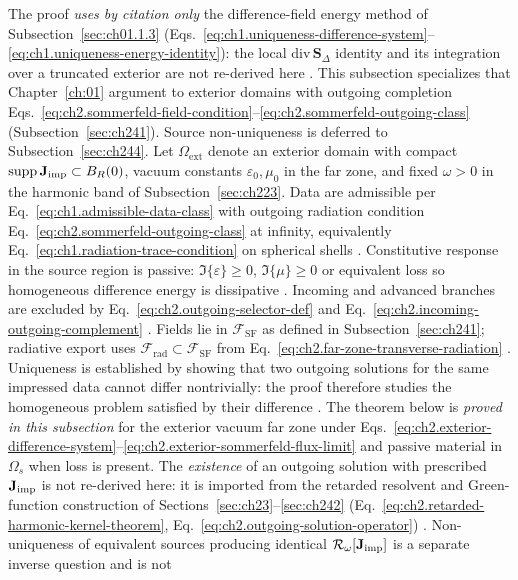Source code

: The proof \emph{uses by citation only} the difference-field energy method of Subsection~\ref{sec:ch01.1.3}
(Eqs.~\eqref{eq:ch1.uniqueness-difference-system}--\eqref{eq:ch1.uniqueness-energy-identity}):
the local div\,$\mathbf{S}_\Delta$ identity and its integration over a truncated exterior are not re-derived here
\cite{stratton1941,harrington2001}. This subsection specializes that Chapter~\ref{ch:01} argument to exterior domains with outgoing completion
Eqs.~\eqref{eq:ch2.sommerfeld-field-condition}--\eqref{eq:ch2.sommerfeld-outgoing-class}
(Subsection~\ref{sec:ch241}). Source non-uniqueness is deferred to Subsection~\ref{sec:ch244}. Let \(\Omega_{\mathrm{ext}}\) denote an exterior domain with compact
\(\operatorname{supp}\mathbf{J}_{\mathrm{imp}}\subset B_R(0)\), vacuum constants \(\varepsilon_0,\mu_0\)
in the far zone, and fixed \(\omega>0\) in the harmonic band of
Subsection~\ref{sec:ch223}. Data are admissible per
Eq.~\eqref{eq:ch1.admissible-data-class} with outgoing radiation condition
Eq.~\eqref{eq:ch2.sommerfeld-outgoing-class} at infinity, equivalently
Eq.~\eqref{eq:ch1.radiation-trace-condition} on spherical shells
\cite{stratton1941}. Constitutive response in the source region is passive:
\(\Im\{\varepsilon\}\ge 0\), \(\Im\{\mu\}\ge 0\) or equivalent loss so homogeneous
difference energy is dissipative \cite{stratton1941}. Incoming and advanced branches
are excluded by Eq.~\eqref{eq:ch2.outgoing-selector-def} and
Eq.~\eqref{eq:ch2.incoming-outgoing-complement} \cite{harrington2001}. Fields lie in
\(\mathcal{F}_{\mathrm{SF}}\) as defined in Subsection~\ref{sec:ch241}; radiative
export uses \(\mathcal{F}_{\mathrm{rad}}\subset\mathcal{F}_{\mathrm{SF}}\) from
Eq.~\eqref{eq:ch2.far-zone-transverse-radiation} \cite{stratton1941}.
Uniqueness is established by showing that two outgoing solutions for the same impressed data
cannot differ nontrivially: the proof therefore studies the homogeneous problem satisfied by
their difference \cite{stratton1941}.
The theorem below is \emph{proved in this subsection} for the exterior vacuum far zone under
Eqs.~\eqref{eq:ch2.exterior-difference-system}--\eqref{eq:ch2.exterior-sommerfeld-flux-limit} and passive material in
$\Omega_s$ when loss is present.
The \emph{existence} of an outgoing solution with prescribed $\mathbf{J}_{\mathrm{imp}}$ is not re-derived here: it is imported from the retarded
resolvent and Green-function construction of Sections~\ref{sec:ch23}--\ref{sec:ch242}
(Eq.~\eqref{eq:ch2.retarded-harmonic-kernel-theorem}, Eq.~\eqref{eq:ch2.outgoing-solution-operator})
\cite{stratton1941,harrington2001}.
Non-uniqueness of equivalent sources producing identical $\mathcal{R}_\omega[\mathbf{J}_{\mathrm{imp}}]$ is a separate inverse question and is not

** ASSIGNMENT **
With the line containing "The theorem below" as the first and the final line of the records as the last, copy that span exactly and nothing more.

** REPLY **
The theorem below is \emph{proved in this subsection} for the exterior vacuum far zone under
Eqs.~\eqref{eq:ch2.exterior-difference-system}--\eqref{eq:ch2.exterior-sommerfeld-flux-limit} and passive material in
$\Omega_s$ when loss is present.
The \emph{existence} of an outgoing solution with prescribed $\mathbf{J}_{\mathrm{imp}}$ is not re-derived here: it is imported from the retarded
resolvent and Green-function construction of Sections~\ref{sec:ch23}--\ref{sec:ch242}
(Eq.~\eqref{eq:ch2.retarded-harmonic-kernel-theorem}, Eq.~\eqref{eq:ch2.outgoing-solution-operator})
\cite{stratton1941,harrington2001}.
Non-uniqueness of equivalent sources producing identical $\mathcal{R}_\omega[\mathbf{J}_{\mathrm{imp}}]$ is a separate inverse question and is not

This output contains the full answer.